Sebab kurikulum yang nyaris sempurna sekalipun, tidak akan berdampak baik apabila guru-guru yang menjalankannya tidak memiliki kompetensi yang mumpuni. Model asesmen apapun yang diterapkan seperti ujian nasional (UN) atau Nilai Ebtanas Murni (NEM) yang digagas akan menjadi momok apabila guru yang menjalankannya memiliki integritas yang rendah, termasuk sistem penerimaan peserta didik baru (PPDB) hanya akan menyisakan sederetan kasus manakala guru-guru yang mengelola PPDB orientasinya mendapatkan keuntungan pragmatis, bahkan kesejahteraan yang berlimpah hanya akan menjadikan guru berfoya-foya manakala guru yang menerimanya tidak paham bagaimana akan mengembangkan profesinya secara berkelanjutan.
Menurut Ki Hajar Dewantara, pendidikan adalah upaya untuk menumbuhkan kesadaran diri setiap individu. Dari sini terlihat bahwa pendidikan yang berkualitas memerlukan sosok pendidik yang tidak hanya memiliki kompetensi akademis, tetapi juga kesadaran untuk mencerdaskan bangsa. Guru yang berkualitas adalah fondasi utama dari setiap sistem pendidikan yang berhasil. Guru yang berkompeten dan termotivasi adalah jantung dari pendidikan berkualitas (Hammond, 2010). Di sinilah peran kebijakan pendidikan nasional untuk “mengurus guru secara sungguh-sungguh” menemukan relevansinya.

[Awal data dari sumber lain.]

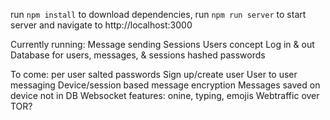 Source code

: run `npm install` to download dependencies,
run `npm run server` to start server and navigate to http://localhost:3000

Currently running:
Message sending
Sessions
Users concept
Log in & out
Database for users, messages, & sessions
hashed passwords

To come:
per user salted passwords
Sign up/create user
User to user messaging
Device/session based message encryption
Messages saved on device not in DB
Websocket features: onine, typing, emojis
Webtraffic over TOR?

Tanpa bermaksud mendikte penentu kebijakan pendidikan nasional, mengurus guru secara sungguh-sungguh harus dimulai dari: (1) menerapkan sistem seleksi yang ketat untuk menjadi calon guru, (2) seleksi alam untuk guru yang masih aktif bertugas, (3) menjamin kesejahteraan guru, (4) memberikan perlindungan hukum, dan (5) pengembangan karier yang konsisten
Calon Guru
Salah satu langkah awal untuk menghasilkan guru berkualitas adalah melalui sistem seleksi calon guru yang ketat. Sudah seharusnya guru-guru di masa depan dipilih dari generasi dengan kecerdasan di atas rata-rata, bahkan idealnya termasuk kategori unggul. Hal ini selaras dengan prinsip bahwa hanya orang-orang cerdas yang mampu mencerdaskan dan menginspirasi. Namun, realitas menunjukkan bahwa kebijakan nasional saat ini belum sepenuhnya mengarah pada penyiapan calon guru dengan kualitas unggul. Misalnya, belum ada standar nasional yang tinggi untuk masuk ke perguruan tinggi yang menghasilkan para guru.

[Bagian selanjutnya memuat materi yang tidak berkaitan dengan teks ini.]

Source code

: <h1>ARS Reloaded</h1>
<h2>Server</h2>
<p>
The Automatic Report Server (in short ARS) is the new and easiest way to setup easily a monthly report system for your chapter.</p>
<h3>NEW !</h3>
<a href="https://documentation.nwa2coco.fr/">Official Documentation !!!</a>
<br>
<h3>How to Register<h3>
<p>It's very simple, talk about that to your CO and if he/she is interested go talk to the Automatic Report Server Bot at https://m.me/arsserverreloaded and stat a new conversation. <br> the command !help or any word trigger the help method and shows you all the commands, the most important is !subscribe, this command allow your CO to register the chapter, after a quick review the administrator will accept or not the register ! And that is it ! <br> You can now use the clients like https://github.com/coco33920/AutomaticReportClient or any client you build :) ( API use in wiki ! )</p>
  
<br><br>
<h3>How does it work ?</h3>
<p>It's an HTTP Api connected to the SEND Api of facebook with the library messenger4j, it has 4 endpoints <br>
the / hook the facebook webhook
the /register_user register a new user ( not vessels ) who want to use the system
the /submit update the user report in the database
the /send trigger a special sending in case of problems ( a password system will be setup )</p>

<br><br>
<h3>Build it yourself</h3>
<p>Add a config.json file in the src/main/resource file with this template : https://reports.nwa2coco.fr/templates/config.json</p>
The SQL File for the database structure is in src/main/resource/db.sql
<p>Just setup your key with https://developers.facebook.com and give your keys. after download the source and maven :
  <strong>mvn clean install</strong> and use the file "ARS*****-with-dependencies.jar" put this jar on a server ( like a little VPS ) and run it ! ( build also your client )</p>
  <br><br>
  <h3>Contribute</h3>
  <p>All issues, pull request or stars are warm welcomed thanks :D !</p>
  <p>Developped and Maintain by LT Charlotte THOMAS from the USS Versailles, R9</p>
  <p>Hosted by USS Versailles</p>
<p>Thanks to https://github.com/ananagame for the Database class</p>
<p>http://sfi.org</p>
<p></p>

Dalam konteks ini, kita bisa belajar dari Finlandia, yang menyeleksi calon guru dari 10% lulusan terbaik di sekolah menengah atas, dengan tujuan menciptakan pendidik yang memiliki intelektualitas tinggi dan komitmen kuat terhadap profesinya (Sahlberg, 2011). Dengan sistem seleksi yang ketat, harapan untuk menghasilkan guru-guru berkualitas akan semakin besar. Apabila penyiapan calon guru yang kompeten di bidangnya tidak dilakukan sedini mungkin, maka cita-cita Indonesia Emas 2045 hanya semacam do’a tanpa usaha.
Seleksi Alam
Selain proses seleksi yang super ketat untuk penyiapan calon guru, guru yang telah aktif mengajar juga memerlukan penilaian kinerja dan seleksi alam secara berkala. Data menunjukkan bahwa hasil Uji Kompetensi Guru (UKG) masih berada di bawah standar yang diharapkan, menandakan perlunya peningkatan kompetensi yang mendalam. Bahkan, partisipasi guru dalam program-program pengembangan kompetensi guru seperti Jambore GTK Hebat, Program Guru Penggerak, Pembatik, dan sebagainya masih terbilang rendah. Oleh karena itu, kementerian pendidikan harus memiliki “nyali” untuk mengevaluasi dan melakukan pemetaan berdasarkan kompetensi guru.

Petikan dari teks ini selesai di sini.